Since we clamp the pref to (0, 600) I guess we should default this to either 0 or 600.
Attachment #8957636 - Flags: review?(valentin.gosu) → review+
(In reply to Valentin Gosu [:valentin] from comment #21)
> > +    , mFallbackSynTimeout(5000)
> 
> Since we clamp the pref to (0, 600) I guess we should default this to either
> 0 or 600.

Ups!  This should actually be 5, it's in seconds (!), the default I added to all.js.

thanks!
Flags: needinfo?(kmaglione+bmo)
One more problem found, uncovered by a completely unrelated test on android:
netwerk/test/unit/test_fallback_request-error_canceled.js

the test shuts the server down and then tries if some appcache stuff is loading as expected.  the state of the conn-entry is to prefer ipv4.  so, after the server has been shutdown, any connection attempt to localhost is made with the disable-ipv6 flag.  we try 127.0.0.1 and then try to resolve ipv6.  that fails with "unknown host" as there is no ipv6 on android test infra!

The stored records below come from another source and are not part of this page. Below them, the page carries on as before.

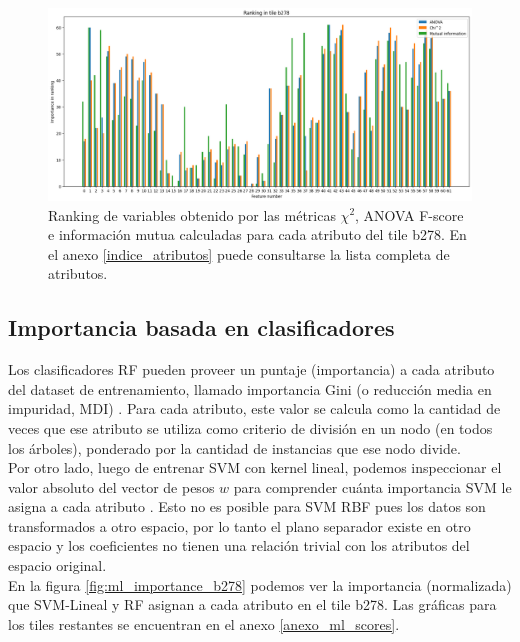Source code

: \begin{figure}[h!]
\centering
  \includegraphics[width=1\textwidth]{Kap6/test=b278_variable_importance_ranking}
\caption{ Ranking de variables obtenido por las métricas $\chi^2$, ANOVA F-score e información mutua calculadas para cada atributo del tile b278. En el anexo \protect\ref{indice_atributos} puede consultarse la lista completa de atributos. }
\label{fig:ranking_b278}
\end{figure}

\subsection{Importancia basada en clasificadores}

Los clasificadores RF pueden proveer un puntaje (importancia) a cada atributo del dataset de entrenamiento, llamado importancia Gini (o reducción media en impuridad, MDI) \cite{statisticallearning}. Para cada atributo, este valor se calcula como la cantidad de veces que ese atributo se utiliza como criterio de división en un nodo (en todos los árboles), ponderado por la cantidad de instancias que ese nodo divide. \\

Por otro lado, luego de entrenar SVM con kernel lineal, podemos inspeccionar el valor absoluto del vector de pesos $w$ para comprender cuánta importancia SVM le asigna a cada atributo \cite{svm_importance}. Esto no es posible para SVM RBF pues los datos son transformados a otro espacio, por lo tanto el plano separador existe en otro espacio y los coeficientes no tienen una relación trivial con los atributos del espacio original. \\

En la figura \ref{fig:ml_importance_b278} podemos ver la importancia (normalizada) que SVM-Lineal y RF asignan a cada atributo en el tile b278. Las gráficas para los tiles restantes se encuentran en el anexo \ref{anexo_ml_scores}. \\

this actually reveals a long standing bug, we never drop the mAttached flag and when handling the unknown-host error in nsSocketTransport::OnSocketEvent, we believe sts will signal with detach and we handle the error there.  but at that moment the socket has already been detached from sts, and thus we bypass call to OnSocketDetached from inside OnSocketEvent.  the socket never notifies upper layers about the connection failures, it's timed out by the http conn manager 90s timeout logic and never resets the preference.

adding mAttached = false to OnSocketDetached helps.

going another try round...
then, I start to believe we should have the TRY_OTHER_IP_FAMILY flag within this patch to prevent delays and unnecessary conn attempts.
Depends on: 1444928
No longer blocks: 1444923
After more research, I will rewrite the patch here.  the retry-other-family logic will move to half-open.
Flags: needinfo?(polo.hellfire)
Attachment #8957636 - Attachment is patch: false
Attachment #8957636 - Flags: review+
Attachment #8957636 - Attachment is obsolete: true
Attachment #8957636 - Attachment is patch: true
Attached patch v2 (obsolete) — Splinter Review
https://treeherder.mozilla.org/#/jobs?repo=try&revision=cd88732414c1bc84bd0be6d45765297062a95af8

- eventually I rather implemented RETRY_WITH_DIFFERENT_IP_FAMILY connection flag, as moving the logic to half-open turned out to be too complicated (the motivation was a cleanup + possibility to ignore errors from backup sockets under certain conditions, but that can be a followup, not needed until we decide what to do with bug 1444928)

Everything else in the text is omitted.